18 It is not surprising that the Senior Immigration Judge was unable to make a positive finding that the Appellant is of Palestinian origin, and unable to return to Saudi Arabia on that account, given the inconsistencies in his previous claims and the lack of any objective evidence supporting his present claim.
19 I reject the submission that because the Secretary of State was at the date of the decision of the Upper Tribunal unable to enforce the return of the Appellant to Saudi Arabia, article 8 required her to grant him leave to remain. Article 8 does not confer a right to reside in the country of one's choice.
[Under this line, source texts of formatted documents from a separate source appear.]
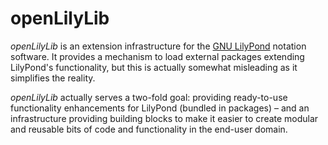 # openLilyLib

*openLilyLib* is an extension infrastructure for the
[GNU LilyPond](http://lilypond.org) notation software. It provides a mechanism
to load external packages extending LilyPond's functionality, but this is
actually somewhat misleading as it simplifies the reality.

*openLilyLib* actually serves a two-fold goal: providing ready-to-use
functionality enhancements for LilyPond (bundled in packages) &ndash; and an
infrastructure providing building blocks to make it easier to create modular and
reusable bits of code and functionality in the end-user domain.
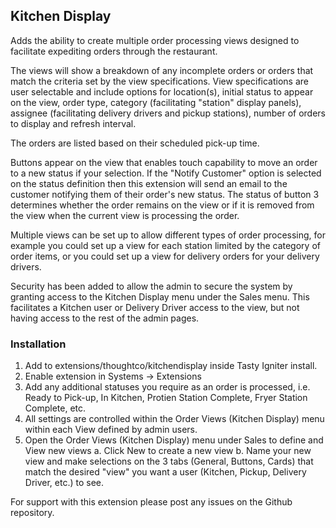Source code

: ## Kitchen Display

Adds the ability to create multiple order processing views designed to facilitate expediting orders through the restaurant.

The views will show a breakdown of any incomplete orders or orders that match the criteria set by the view specifications. View specifications are user selectable and include options for location(s), initial status to appear on the view, order type, category (facilitating "station" display panels), assignee (facilitating delivery drivers and pickup stations), number of orders to display and refresh interval.

The orders are listed based on their scheduled pick-up time.

Buttons appear on the view that enables touch capability to move an order to a new status if your selection. If the "Notify Customer" option is selected on the status definition then this extension will send an email to the customer notifying them of their order's new status. The status of button 3 determines whether the order remains on the view or if it is removed from the view when the current view is processing the order. 

Multiple views can be set up to allow different types of order processing, for example you could set up a view for each station limited by the category of order items, or you could set up a view for delivery orders for your delivery drivers.

Security has been added to allow the admin to secure the system by granting access to the Kitchen Display menu under the Sales menu. This facilitates a Kitchen user or Delivery Driver access to the view, but not having access to the rest of the admin pages.

### Installation

1. Add to extensions/thoughtco/kitchendisplay inside Tasty Igniter install.
2. Enable extension in Systems -> Extensions
3. Add any additional statuses you require as an order is processed, i.e. Ready to Pick-up, In Kitchen, Protien Station Complete, Fryer Station Complete, etc.
4. All settings are controlled within the Order Views (Kitchen Display) menu within each View defined by admin users.
5. Open the Order Views (Kitchen Display) menu under Sales to define and View new views
    a. Click New to create a new view
    b. Name your new view and make selections on the 3 tabs (General, Buttons, Cards) that match the desired "view" you want a user (Kitchen, Pickup, Delivery Driver, etc.) to see.

For support with this extension please post any issues on the Github repository.
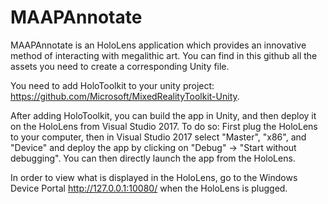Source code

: # MAAPAnnotate

MAAPAnnotate is an HoloLens application which provides an innovative method of interacting with megalithic art.
You can find in this github all the assets you need to create a corresponding Unity file.

You need to add HoloToolkit to your unity project: https://github.com/Microsoft/MixedRealityToolkit-Unity.

After adding HoloToolkit, you can build the app in Unity, and then deploy it on the HoloLens from Visual Studio 2017.
To do so: First plug the HoloLens to your computer, then in Visual Studio 2017 select "Master", "x86", and "Device" and deploy the app by clicking on "Debug" -> "Start without debugging".
You can then directly launch the app from the HoloLens.

In order to view what is displayed in the HoloLens, go to the Windows Device Portal http://127.0.0.1:10080/ when the HoloLens is plugged.
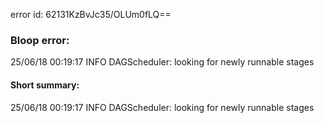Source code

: error id: 62131KzBvJc35/OLUm0fLQ==
### Bloop error:

25/06/18 00:19:17 INFO DAGScheduler: looking for newly runnable stages
#### Short summary: 

25/06/18 00:19:17 INFO DAGScheduler: looking for newly runnable stages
The Appellant chooses to seek to reside in this country, but was not compelled to come here by any threat of persecution. Mr Jacobs accepted that if the Appellant could be returned, he could have no article 8 claim to remain here. That is doubtless because there was no evidence before the Upper Tribunal that he had established any personal or family life here.
20 The Appellant's situation is of his own doing...
21 The Appellant relies on what was said obiter by Lady Hale in Khadir v Secretary of State for the Home Department [2005] UKHL 39 [2006] 1 AC 207 [2005] 3 WLR 1 , at paragraph 4:
'There may come a time when the prospects of the person ever being able safely to return, whether voluntarily or compulsorily, are so remote that it would irrational to deny him the status which would enable him to make a proper contribution to the community here, ...'.
However, the Senior Immigration Judge expressly envisaged that there was a prospect of further enquiries being made and further evidence being obtained that would bear upon the Secretary of State's decision. Indeed, as I have already mentioned, it was only pending such enquiries that Mr Jacobs submitted in the Upper Tribunal that leave to remain should be given.
22 I would dismiss this appeal on the ground that the Immigration Judge was entitled to conclude that at the date of his decision Article 8 did not require the Secretary of State to grant the Appellant leave to remain while seeking to secure his return to Saudi Arabia. If Article 8 was engaged, there could be only one answer to the balancing exercise required by Article 8.2, namely that the Secretary of State's refusal to grant leave to remain was justified by the need to maintain a system of sensible immigration control."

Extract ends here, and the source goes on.